There are many challenges as well. There is a lot of precarity within the artistic community. And especially if you look at it from the global south position. One, how do you alleviate such precarity? We can’t alleviate it, but how do you help? But then there is also the difference – let’s say – the colonial difference, that even makes that precarity larger. I mean, if you’re from Bangladesh, your money is worth differently than if you’re from the US. It’s very simple. The exchange rates that we have in the world are so that the dollar prevails. So how do you alleviate that? How do you find ways to accommodate residents in this?
This also kind of proves that the construction that we had before, to not look at these conditions, that it created a kind of art, of aesthetics, of thinking, that now is very different. So the aesthetics and the way we practice are connected to these conditions and changes the way practice looks like. This has all been important in our thinking in the past five years.
How did the ‘Future Material Labs’ get started?
It started in corona times, when Kieren Jones from Central St. Martin Material Futures did a residency at the Jan van Eyck, and within that residency he already wanted to do that. He would gather materials from artists that are more sustainable and ecologically friendlier and non toxic that he would then collect. And in those six months, he made the first steps of the lab that we have now.

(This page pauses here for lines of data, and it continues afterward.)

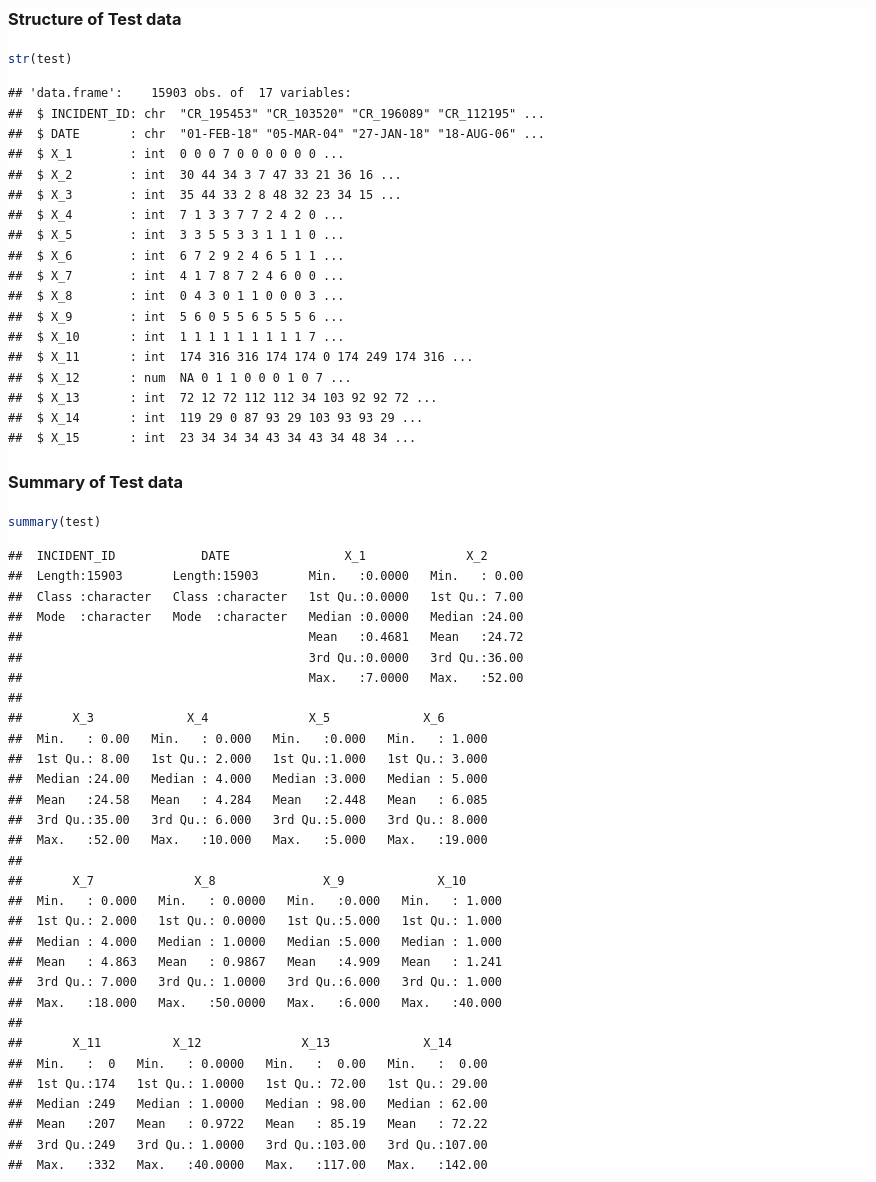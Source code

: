 ### Structure of Test data

```r
str(test)
```

```
## 'data.frame':	15903 obs. of  17 variables:
##  $ INCIDENT_ID: chr  "CR_195453" "CR_103520" "CR_196089" "CR_112195" ...
##  $ DATE       : chr  "01-FEB-18" "05-MAR-04" "27-JAN-18" "18-AUG-06" ...
##  $ X_1        : int  0 0 0 7 0 0 0 0 0 0 ...
##  $ X_2        : int  30 44 34 3 7 47 33 21 36 16 ...
##  $ X_3        : int  35 44 33 2 8 48 32 23 34 15 ...
##  $ X_4        : int  7 1 3 3 7 7 2 4 2 0 ...
##  $ X_5        : int  3 3 5 5 3 3 1 1 1 0 ...
##  $ X_6        : int  6 7 2 9 2 4 6 5 1 1 ...
##  $ X_7        : int  4 1 7 8 7 2 4 6 0 0 ...
##  $ X_8        : int  0 4 3 0 1 1 0 0 0 3 ...
##  $ X_9        : int  5 6 0 5 5 6 5 5 5 6 ...
##  $ X_10       : int  1 1 1 1 1 1 1 1 1 7 ...
##  $ X_11       : int  174 316 316 174 174 0 174 249 174 316 ...
##  $ X_12       : num  NA 0 1 1 0 0 0 1 0 7 ...
##  $ X_13       : int  72 12 72 112 112 34 103 92 92 72 ...
##  $ X_14       : int  119 29 0 87 93 29 103 93 93 29 ...
##  $ X_15       : int  23 34 34 34 43 34 43 34 48 34 ...
```


### Summary of Test data

```r
summary(test)
```

```
##  INCIDENT_ID            DATE                X_1              X_2       
##  Length:15903       Length:15903       Min.   :0.0000   Min.   : 0.00  
##  Class :character   Class :character   1st Qu.:0.0000   1st Qu.: 7.00  
##  Mode  :character   Mode  :character   Median :0.0000   Median :24.00  
##                                        Mean   :0.4681   Mean   :24.72  
##                                        3rd Qu.:0.0000   3rd Qu.:36.00  
##                                        Max.   :7.0000   Max.   :52.00  
##                                                                        
##       X_3             X_4              X_5             X_6        
##  Min.   : 0.00   Min.   : 0.000   Min.   :0.000   Min.   : 1.000  
##  1st Qu.: 8.00   1st Qu.: 2.000   1st Qu.:1.000   1st Qu.: 3.000  
##  Median :24.00   Median : 4.000   Median :3.000   Median : 5.000  
##  Mean   :24.58   Mean   : 4.284   Mean   :2.448   Mean   : 6.085  
##  3rd Qu.:35.00   3rd Qu.: 6.000   3rd Qu.:5.000   3rd Qu.: 8.000  
##  Max.   :52.00   Max.   :10.000   Max.   :5.000   Max.   :19.000  
##                                                                   
##       X_7              X_8               X_9             X_10       
##  Min.   : 0.000   Min.   : 0.0000   Min.   :0.000   Min.   : 1.000  
##  1st Qu.: 2.000   1st Qu.: 0.0000   1st Qu.:5.000   1st Qu.: 1.000  
##  Median : 4.000   Median : 1.0000   Median :5.000   Median : 1.000  
##  Mean   : 4.863   Mean   : 0.9867   Mean   :4.909   Mean   : 1.241  
##  3rd Qu.: 7.000   3rd Qu.: 1.0000   3rd Qu.:6.000   3rd Qu.: 1.000  
##  Max.   :18.000   Max.   :50.0000   Max.   :6.000   Max.   :40.000  
##                                                                     
##       X_11          X_12              X_13             X_14       
##  Min.   :  0   Min.   : 0.0000   Min.   :  0.00   Min.   :  0.00  
##  1st Qu.:174   1st Qu.: 1.0000   1st Qu.: 72.00   1st Qu.: 29.00  
##  Median :249   Median : 1.0000   Median : 98.00   Median : 62.00  
##  Mean   :207   Mean   : 0.9722   Mean   : 85.19   Mean   : 72.22  
##  3rd Qu.:249   3rd Qu.: 1.0000   3rd Qu.:103.00   3rd Qu.:107.00  
##  Max.   :332   Max.   :40.0000   Max.   :117.00   Max.   :142.00  
```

Then we started photographing and asking for photographs, and that turned into a big project. So now it’s going to have a 200 square meter space and a very new design at the Jan van Eyck. And we work with many partners, for instance, we work with Brightlands, which is the subsidiary of DSM, which is a big chemical company.
We also have fellowships where people can use the labs, for instance, we had Jesse Adler, who succeeded in taking pigments out of mushrooms, which she did in a lab environment. The nice thing is that you have to do it in an end environment, so if you only do it in a lab, it’s not going to work. If you do it in a lab and you are able to be in a structure such as Jan van Eyck with 38 other people that have many different kinds of disciplines, it works very differently. So if you have an end to end situation where you partner up over sectors, you can achieve much more than if you just do it in a sort of specialized environment.
The ‘Future Materials Lab’ also is not only the lab and the bank, but also has fellowships, long periods of research for people, and it also has the encounters, in which we film most of the presentations that these artists do. And these are available on the website so that you can view how to create and work with certain materials, almost like a do it yourself lab, on the basis of materials.
What common ground did you find between Gulbenkian and the Jan van Eyck Academie when you came here?
We found many links. I felt the wish of Gulbenkian to find new ways of thinking of what a museum can be. A museum that is surrounded by a garden is a very good starting point to rethink the museum as a space for people, of the people, and in relation to nature as well. So in that sense, we have a lot of common ground.
I think it’s brave if a big structure such as Gulbenkian takes the steps, and they already are, to rethink their model or the models that exist, in a different way. But then again, you also have a whole scientific side, and that is huge.
I think the way we are very small and try to think between art and science, for instance, and push the arts a little bit away from markets and public mindedness towards science is also very interesting. So I think we have a lot of common ground there as well.